• _RECORDS TO PROCESS_
▼
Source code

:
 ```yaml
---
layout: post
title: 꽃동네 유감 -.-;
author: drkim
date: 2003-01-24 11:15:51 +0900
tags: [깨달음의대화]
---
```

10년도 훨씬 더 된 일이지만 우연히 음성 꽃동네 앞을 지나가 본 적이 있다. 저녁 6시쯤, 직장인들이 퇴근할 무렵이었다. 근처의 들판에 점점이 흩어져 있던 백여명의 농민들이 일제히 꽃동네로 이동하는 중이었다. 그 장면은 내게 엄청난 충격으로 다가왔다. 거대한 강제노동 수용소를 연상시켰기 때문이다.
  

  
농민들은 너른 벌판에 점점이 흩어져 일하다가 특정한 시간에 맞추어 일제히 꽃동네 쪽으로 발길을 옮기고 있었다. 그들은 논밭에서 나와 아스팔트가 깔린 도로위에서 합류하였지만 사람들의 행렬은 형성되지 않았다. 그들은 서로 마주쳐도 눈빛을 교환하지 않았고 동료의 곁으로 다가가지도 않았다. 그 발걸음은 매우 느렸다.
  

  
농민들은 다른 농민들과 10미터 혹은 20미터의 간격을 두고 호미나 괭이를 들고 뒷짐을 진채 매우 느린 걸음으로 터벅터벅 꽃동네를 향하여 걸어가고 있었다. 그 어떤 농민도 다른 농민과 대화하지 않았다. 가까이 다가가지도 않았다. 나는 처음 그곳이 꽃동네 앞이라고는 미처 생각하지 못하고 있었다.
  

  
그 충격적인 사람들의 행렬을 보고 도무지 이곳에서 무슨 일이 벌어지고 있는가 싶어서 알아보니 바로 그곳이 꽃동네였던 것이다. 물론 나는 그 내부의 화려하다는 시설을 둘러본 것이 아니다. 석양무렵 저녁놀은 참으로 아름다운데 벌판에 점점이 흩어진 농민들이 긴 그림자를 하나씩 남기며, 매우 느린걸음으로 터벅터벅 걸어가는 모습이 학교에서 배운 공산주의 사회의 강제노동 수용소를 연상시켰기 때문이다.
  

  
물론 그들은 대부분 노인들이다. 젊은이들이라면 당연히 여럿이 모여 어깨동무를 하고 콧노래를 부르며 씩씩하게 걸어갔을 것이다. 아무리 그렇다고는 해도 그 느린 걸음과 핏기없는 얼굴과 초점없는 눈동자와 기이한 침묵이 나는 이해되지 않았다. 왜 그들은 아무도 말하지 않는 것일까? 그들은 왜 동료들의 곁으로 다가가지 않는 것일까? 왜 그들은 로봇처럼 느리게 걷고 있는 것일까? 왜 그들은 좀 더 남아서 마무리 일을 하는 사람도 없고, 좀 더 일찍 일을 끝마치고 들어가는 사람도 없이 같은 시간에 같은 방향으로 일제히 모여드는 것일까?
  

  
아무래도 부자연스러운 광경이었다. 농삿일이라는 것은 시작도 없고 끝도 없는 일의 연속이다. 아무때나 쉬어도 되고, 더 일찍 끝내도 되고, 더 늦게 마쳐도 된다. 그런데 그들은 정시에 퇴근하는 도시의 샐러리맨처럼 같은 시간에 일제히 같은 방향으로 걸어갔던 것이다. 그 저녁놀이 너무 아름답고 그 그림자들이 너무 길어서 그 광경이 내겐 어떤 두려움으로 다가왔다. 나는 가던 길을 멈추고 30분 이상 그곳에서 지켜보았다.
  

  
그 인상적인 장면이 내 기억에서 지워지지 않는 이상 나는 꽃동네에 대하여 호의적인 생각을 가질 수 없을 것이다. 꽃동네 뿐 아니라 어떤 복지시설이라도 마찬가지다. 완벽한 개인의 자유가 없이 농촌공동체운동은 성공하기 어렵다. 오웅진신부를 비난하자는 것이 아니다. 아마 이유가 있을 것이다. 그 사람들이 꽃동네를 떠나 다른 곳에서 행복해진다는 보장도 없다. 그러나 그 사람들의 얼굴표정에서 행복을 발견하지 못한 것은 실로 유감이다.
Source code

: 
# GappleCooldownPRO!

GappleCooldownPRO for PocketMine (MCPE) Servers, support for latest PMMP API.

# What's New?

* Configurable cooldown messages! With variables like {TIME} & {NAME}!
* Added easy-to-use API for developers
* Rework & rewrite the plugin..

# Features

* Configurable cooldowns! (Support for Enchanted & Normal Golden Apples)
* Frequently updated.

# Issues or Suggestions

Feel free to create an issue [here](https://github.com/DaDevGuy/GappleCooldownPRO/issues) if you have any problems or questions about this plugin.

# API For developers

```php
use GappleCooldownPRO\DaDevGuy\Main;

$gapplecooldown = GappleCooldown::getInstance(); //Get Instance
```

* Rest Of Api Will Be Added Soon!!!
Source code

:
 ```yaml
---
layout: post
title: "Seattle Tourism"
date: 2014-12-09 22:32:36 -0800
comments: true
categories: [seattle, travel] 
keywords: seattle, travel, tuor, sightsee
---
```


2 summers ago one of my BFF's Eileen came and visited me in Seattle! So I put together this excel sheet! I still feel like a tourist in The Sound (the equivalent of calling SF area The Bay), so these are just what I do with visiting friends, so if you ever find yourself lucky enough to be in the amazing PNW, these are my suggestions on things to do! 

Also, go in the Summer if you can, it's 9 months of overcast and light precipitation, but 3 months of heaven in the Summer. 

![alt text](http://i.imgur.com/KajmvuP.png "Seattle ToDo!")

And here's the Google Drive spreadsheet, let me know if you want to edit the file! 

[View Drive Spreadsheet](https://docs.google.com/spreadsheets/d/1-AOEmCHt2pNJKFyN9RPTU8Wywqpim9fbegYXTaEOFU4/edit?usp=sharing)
▲
• _WHAT YOU NEED TO DO_
A line counts if it holds the word "Added". How many lines of the entries count? Give the number only.

• _REPLY TO THE TASK_
2